Ha ha
So YOU think we're not central, but that, as you say is an Anglocentric
view.
Not only are we currently in the throws of a ginormous training dig, but a
team from University of Southern Maine arrives to carry out survey for the
second year running (with 2-3 lecturers and assorted students) in a couple
of weeks. We're also working with Roskilde Ship Museum and involving
Copenhagen and Arhus students as well as Danish staff, doing
excavation/survey.
Meanwhile I've been invited to Barbados in January to speak at an
educational event, (I gest not), "selling" potential educational projects to
interested parties from all over the world.

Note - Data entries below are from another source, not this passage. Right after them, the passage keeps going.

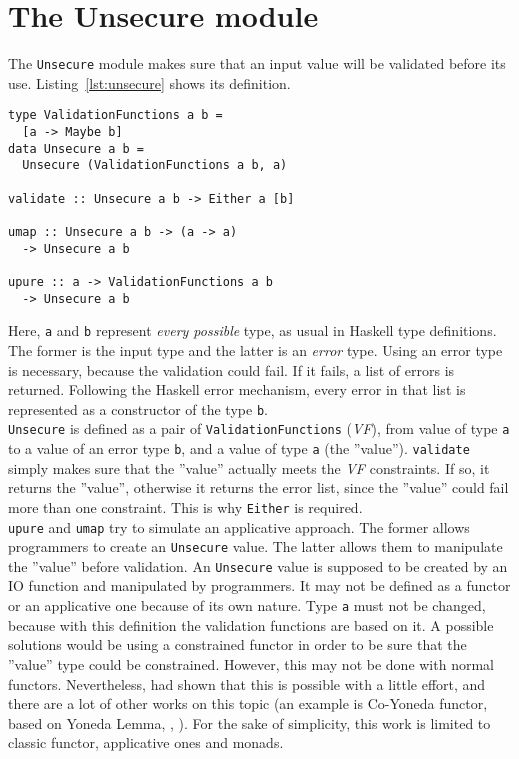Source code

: \section{The Unsecure module}\label{sec:usecure}
The \texttt{Unsecure} module makes sure that an input value will be validated before its use. Listing~\ref{lst:unsecure} shows its definition.

\begin{lstlisting}[caption={Unsecure module}, label={lst:unsecure}, frame=single]
type ValidationFunctions a b =
  [a -> Maybe b]
data Unsecure a b =  
  Unsecure (ValidationFunctions a b, a)
 
validate :: Unsecure a b -> Either a [b]

umap :: Unsecure a b -> (a -> a) 
  -> Unsecure a b

upure :: a -> ValidationFunctions a b
  -> Unsecure a b
\end{lstlisting}
Here, \texttt{a} and \texttt{b} represent \textit{every possible} type, as usual in Haskell type definitions. The former is the input type and the latter is an \textit{error} type. Using an error type is necessary, because the validation could fail. If it fails, a list of errors is returned. Following the Haskell error mechanism, every error in that list is represented as a constructor of the type \texttt{b}. \\
\texttt{Unsecure} is defined as a pair of \texttt{ValidationFunctions} (\textit{VF}), from value of type \texttt{a} to a value of an error type \texttt{b}, and a value of type \texttt{a} (the ''value''). \texttt{validate} simply makes sure that the ''value'' actually meets the \textit{VF} constraints. If so, it returns the ''value'', otherwise it returns the error list, since the ''value'' could fail more than one constraint. This is why \texttt{Either} is required. \\
\texttt{upure} and \texttt{umap} try to simulate an applicative approach. The former allows programmers to create an \texttt{Unsecure} value. The latter allows them to manipulate the ''value'' before validation. An \texttt{Unsecure} value is supposed to be created by an IO function and manipulated by programmers. It may not be defined as a functor or an applicative one because of its own nature. Type \texttt{a} must not be changed, because with this definition the validation functions are based on it. A possible solutions would be using a constrained functor in order to be sure that the ''value'' type could be constrained. However, this may not be done with normal functors. Nevertheless, \citeauthor{Sculthorpe:13:ConstrainedMonad} \cite{Sculthorpe:13:ConstrainedMonad} had shown that this is possible with a little effort, and there are a lot of other works on this topic (an example is Co-Yoneda functor, based on Yoneda Lemma, \cite{elkins2009calculating}, \cite{yoneda}). For the sake of simplicity, this work is limited to classic functor, applicative ones and monads. \\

So sorry Anglophiles - face it, we ARE the centre of the world!!
Cheers
Val
Val Turner
Regional Archaeologist, Shetland
Shetland Amenity Trust
Garthspool
Lerwick
Shetland ZE1 ONY
01595 694688
-----Original Message-----
From: Issues related to Sites & Monuments Records
[mailto:[log in to unmask]]On Behalf Of Wardle, Chris (DSD)
Sent: 04 July 2003 13:21
To: [log in to unmask]
Subject: Research Digs in Britain
Hi,
It's Friday lunchtime and time for some musing on my behalf that perhaps
colleague up and down Britain might provide answers.
As far as I'm aware there are relatively few research excavations in this
country. Those that there are mainly training digs often carried out in the
furthest flung corners of these isles (e.g. Shetlands and the Orkney -Yes I
know this is Anglocentric. Apologies for those of you in the Highlands and
the Isles who think themselves as being more central.) at the back end of
the summer term. During the vac. many of the academics who run these digs
decamp to more exotic locations in order to further their special research
topics. Many go to the Med. but some go even further afield (e.g. South
America, and in one recently publicised case Madagascar)
I don't have a problem with academics carrying out their research elsewhere,
but was wondering how rare it is for archaeologists from overseas to come to
Britain, with a bunch students, to dig or survey British monuments. I cannot
recall one instance. Does anyone out there know of a case?
Iif as, I suspect, it is the case, such instances are quite rare, why is
this so? Surely there are few areas that would not benefit from research
excavations. Are so insular that we don't permit foreign researchers? Or is
British archaeology so unattractive to overseas archaeologists?